§ **Records for this exercise**
Content starts

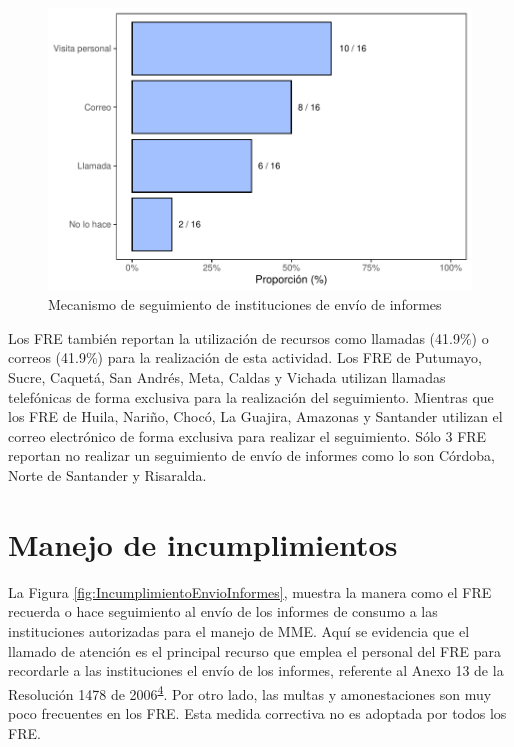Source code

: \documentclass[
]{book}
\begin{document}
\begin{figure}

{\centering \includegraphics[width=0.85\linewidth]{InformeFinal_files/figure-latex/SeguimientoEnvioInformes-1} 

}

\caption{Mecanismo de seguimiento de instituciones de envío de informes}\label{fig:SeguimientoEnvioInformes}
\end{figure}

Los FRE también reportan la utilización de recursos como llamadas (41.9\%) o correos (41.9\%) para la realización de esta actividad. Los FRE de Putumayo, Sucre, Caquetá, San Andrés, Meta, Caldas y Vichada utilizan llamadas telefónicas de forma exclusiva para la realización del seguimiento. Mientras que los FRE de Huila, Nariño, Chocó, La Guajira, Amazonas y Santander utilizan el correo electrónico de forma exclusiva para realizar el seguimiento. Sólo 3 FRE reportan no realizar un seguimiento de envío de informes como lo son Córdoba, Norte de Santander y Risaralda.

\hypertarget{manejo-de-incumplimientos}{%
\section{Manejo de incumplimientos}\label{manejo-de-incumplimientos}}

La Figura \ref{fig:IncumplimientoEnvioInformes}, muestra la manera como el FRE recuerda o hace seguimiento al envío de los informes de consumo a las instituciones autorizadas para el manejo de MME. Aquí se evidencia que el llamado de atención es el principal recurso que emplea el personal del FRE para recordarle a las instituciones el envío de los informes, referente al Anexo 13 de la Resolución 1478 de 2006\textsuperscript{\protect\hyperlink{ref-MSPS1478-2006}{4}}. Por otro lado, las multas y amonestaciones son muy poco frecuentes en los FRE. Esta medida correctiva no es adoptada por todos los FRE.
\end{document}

Content ends
Content starts

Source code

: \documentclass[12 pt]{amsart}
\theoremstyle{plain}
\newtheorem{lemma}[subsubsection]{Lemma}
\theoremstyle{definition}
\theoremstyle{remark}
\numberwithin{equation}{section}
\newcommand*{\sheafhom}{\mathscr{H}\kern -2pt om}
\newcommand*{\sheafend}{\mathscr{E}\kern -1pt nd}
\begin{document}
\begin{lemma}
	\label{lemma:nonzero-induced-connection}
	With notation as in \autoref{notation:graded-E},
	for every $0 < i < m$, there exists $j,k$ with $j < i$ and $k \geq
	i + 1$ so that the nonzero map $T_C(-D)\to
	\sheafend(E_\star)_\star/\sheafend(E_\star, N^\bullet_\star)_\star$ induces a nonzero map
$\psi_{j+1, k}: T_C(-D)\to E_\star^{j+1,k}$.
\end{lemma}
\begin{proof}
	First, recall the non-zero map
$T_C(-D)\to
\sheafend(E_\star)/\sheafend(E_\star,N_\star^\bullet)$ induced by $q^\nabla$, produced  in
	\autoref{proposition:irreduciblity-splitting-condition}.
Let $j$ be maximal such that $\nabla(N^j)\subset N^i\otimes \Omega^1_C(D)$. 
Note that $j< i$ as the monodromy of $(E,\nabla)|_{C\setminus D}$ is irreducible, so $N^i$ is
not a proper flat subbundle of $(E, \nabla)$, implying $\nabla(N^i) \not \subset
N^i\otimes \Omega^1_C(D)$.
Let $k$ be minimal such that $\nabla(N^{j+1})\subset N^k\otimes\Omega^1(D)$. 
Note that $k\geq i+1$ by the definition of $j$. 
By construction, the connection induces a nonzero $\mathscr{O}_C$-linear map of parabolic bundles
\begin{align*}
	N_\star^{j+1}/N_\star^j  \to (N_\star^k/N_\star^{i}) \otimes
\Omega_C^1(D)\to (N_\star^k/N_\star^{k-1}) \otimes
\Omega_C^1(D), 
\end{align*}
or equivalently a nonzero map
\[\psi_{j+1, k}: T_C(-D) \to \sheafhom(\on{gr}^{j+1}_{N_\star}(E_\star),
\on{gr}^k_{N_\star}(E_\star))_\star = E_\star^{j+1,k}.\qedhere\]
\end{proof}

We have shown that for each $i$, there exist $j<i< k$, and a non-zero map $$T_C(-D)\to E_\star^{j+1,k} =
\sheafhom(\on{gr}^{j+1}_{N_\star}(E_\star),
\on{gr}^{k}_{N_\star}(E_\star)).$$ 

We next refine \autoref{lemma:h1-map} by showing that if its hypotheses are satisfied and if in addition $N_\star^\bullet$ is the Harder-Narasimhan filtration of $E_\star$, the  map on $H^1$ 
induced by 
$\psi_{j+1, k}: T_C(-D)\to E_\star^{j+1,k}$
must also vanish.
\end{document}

Content ends

§ **Aim of the exercise**
Each line in the entries above that includes the word "nabla" counts once; state the total and nothing else.

§ **Result of this task**
5